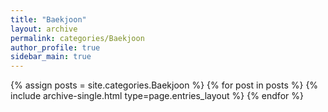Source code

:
 ```yaml
---
title: "Baekjoon"
layout: archive
permalink: categories/Baekjoon
author_profile: true
sidebar_main: true
---
```

<!-- 카테고리명에 띄어쓰기가 들어가는 경우에는 site.categories.Unreal Engine 으로 할 수가 없어 site.categories[‘Unreal Engine’] 이런 식으로 해야했다는 것이다. -->

{% assign posts = site.categories.Baekjoon %}
{% for post in posts %} {% include archive-single.html type=page.entries_layout %} {% endfor %}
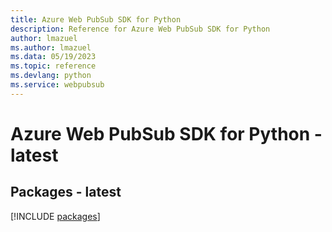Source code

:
 ```yaml
---
title: Azure Web PubSub SDK for Python
description: Reference for Azure Web PubSub SDK for Python
author: lmazuel
ms.author: lmazuel
ms.data: 05/19/2023
ms.topic: reference
ms.devlang: python
ms.service: webpubsub
---
```

# Azure Web PubSub SDK for Python - latest
## Packages - latest
[!INCLUDE [packages](web-pubsub-index.md)]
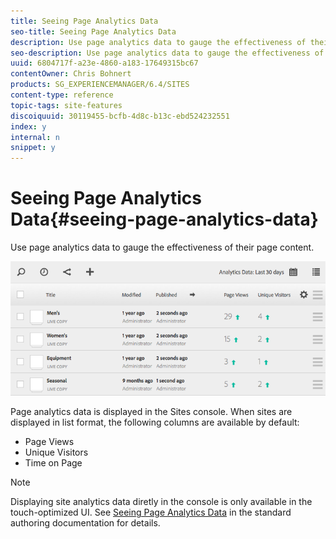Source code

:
 ```yaml
---
title: Seeing Page Analytics Data
seo-title: Seeing Page Analytics Data
description: Use page analytics data to gauge the effectiveness of their page content.
seo-description: Use page analytics data to gauge the effectiveness of their page content.
uuid: 6804717f-a23e-4860-a183-17649315bc67
contentOwner: Chris Bohnert
products: SG_EXPERIENCEMANAGER/6.4/SITES
content-type: reference
topic-tags: site-features
discoiquuid: 30119455-bcfb-4d8c-b13c-ebd524232551
index: y
internal: n
snippet: y
---
```


# Seeing Page Analytics Data{#seeing-page-analytics-data}

Use page analytics data to gauge the effectiveness of their page content.

![](assets/chlimage_1-127.png)

Page analytics data is displayed in the Sites console. When sites are displayed in list format, the following columns are available by default:

* Page Views
* Unique Visitors
* Time on Page

>[!NOTE]
>
>Displaying site analytics data diretly in the console is only available in the touch-optimized UI. See [Seeing Page Analytics Data](../../../sites/authoring/using/pa-using.md) in the standard authoring documentation for details.

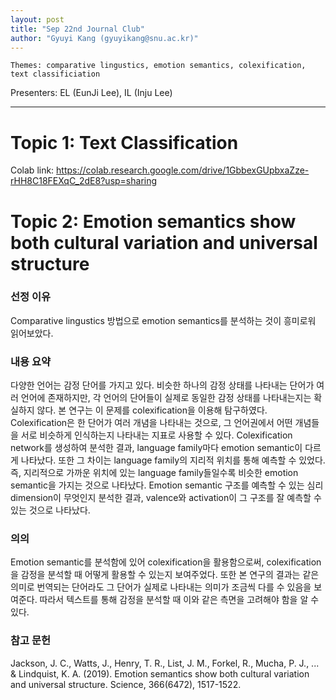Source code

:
 ```yaml
---
layout: post
title: "Sep 22nd Journal Club"
author: "Gyuyi Kang (gyuyikang@snu.ac.kr)"
---
```


    Themes: comparative lingustics, emotion semantics, colexification, text classificiation
Presenters: EL (EunJi Lee), IL (Inju Lee)   <br>

-----------------
# Topic 1: Text Classification

Colab link: 
https://colab.research.google.com/drive/1GbbexGUpbxaZze-rHH8C18FEXqC_2dE8?usp=sharing 

# Topic 2: Emotion semantics show both cultural variation and universal structure

### **선정 이유**

Comparative lingustics 방법으로 emotion semantics를 분석하는 것이 흥미로워 읽어보았다. 

### **내용 요약**

다양한 언어는 감정 단어를 가지고 있다. 비슷한 하나의 감정 상태를 나타내는 단어가 여러 언어에 존재하지만, 각 언어의 단어들이 실제로 동일한 감정 상태를 나타내는지는 확실하지 않다. 본 연구는 이 문제를 colexification을 이용해 탐구하였다. Colexification은 한 단어가 여러 개념을 나타내는 것으로, 그 언어권에서 어떤 개념들을 서로 비슷하게 인식하는지 나타내는 지표로 사용할 수 있다. Colexification network를 생성하여 분석한 결과, language family마다 emotion semantic이 다르게 나타났다. 또한 그 차이는 language family의 지리적 위치를 통해 예측할 수 있었다. 즉, 지리적으로 가까운 위치에 있는 language family들일수록 비슷한 emotion semantic을 가지는 것으로 나타났다. Emotion semantic 구조를 예측할 수 있는 심리 dimension이 무엇인지 분석한 결과, valence와 activation이 그 구조를 잘 예측할 수 있는 것으로 나타났다.

### **의의**

Emotion semantic를 분석함에 있어 colexification을 활용함으로써, colexification을 감정을 분석할 때 어떻게 활용할 수 있는지 보여주었다. 또한 본 연구의 결과는 같은 의미로 번역되는 단어라도 그 단어가 실제로 나타내는 의미가 조금씩 다를 수 있음을 보여준다. 따라서 텍스트를 통해 감정을 분석할 때 이와 같은 측면을 고려해야 함을 알 수 있다.

### **참고 문헌**

Jackson, J. C., Watts, J., Henry, T. R., List, J. M., Forkel, R., Mucha, P. J., ... & Lindquist, K. A. (2019). Emotion semantics show both cultural variation and universal structure. Science, 366(6472), 1517-1522.
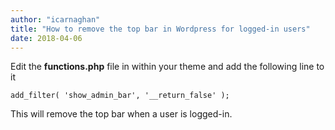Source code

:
 ```yaml
---
author: "icarnaghan"
title: "How to remove the top bar in Wordpress for logged-in users"
date: 2018-04-06
---
```


Edit the **functions.php** file in within your theme and add the following line to it

```
add_filter( 'show_admin_bar', '__return_false' );
```

This will remove the top bar when a user is logged-in.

::::

- EXERCISE
Count every line of the material above that includes "index", giving the total without any other words.

- ANSWER BOX
2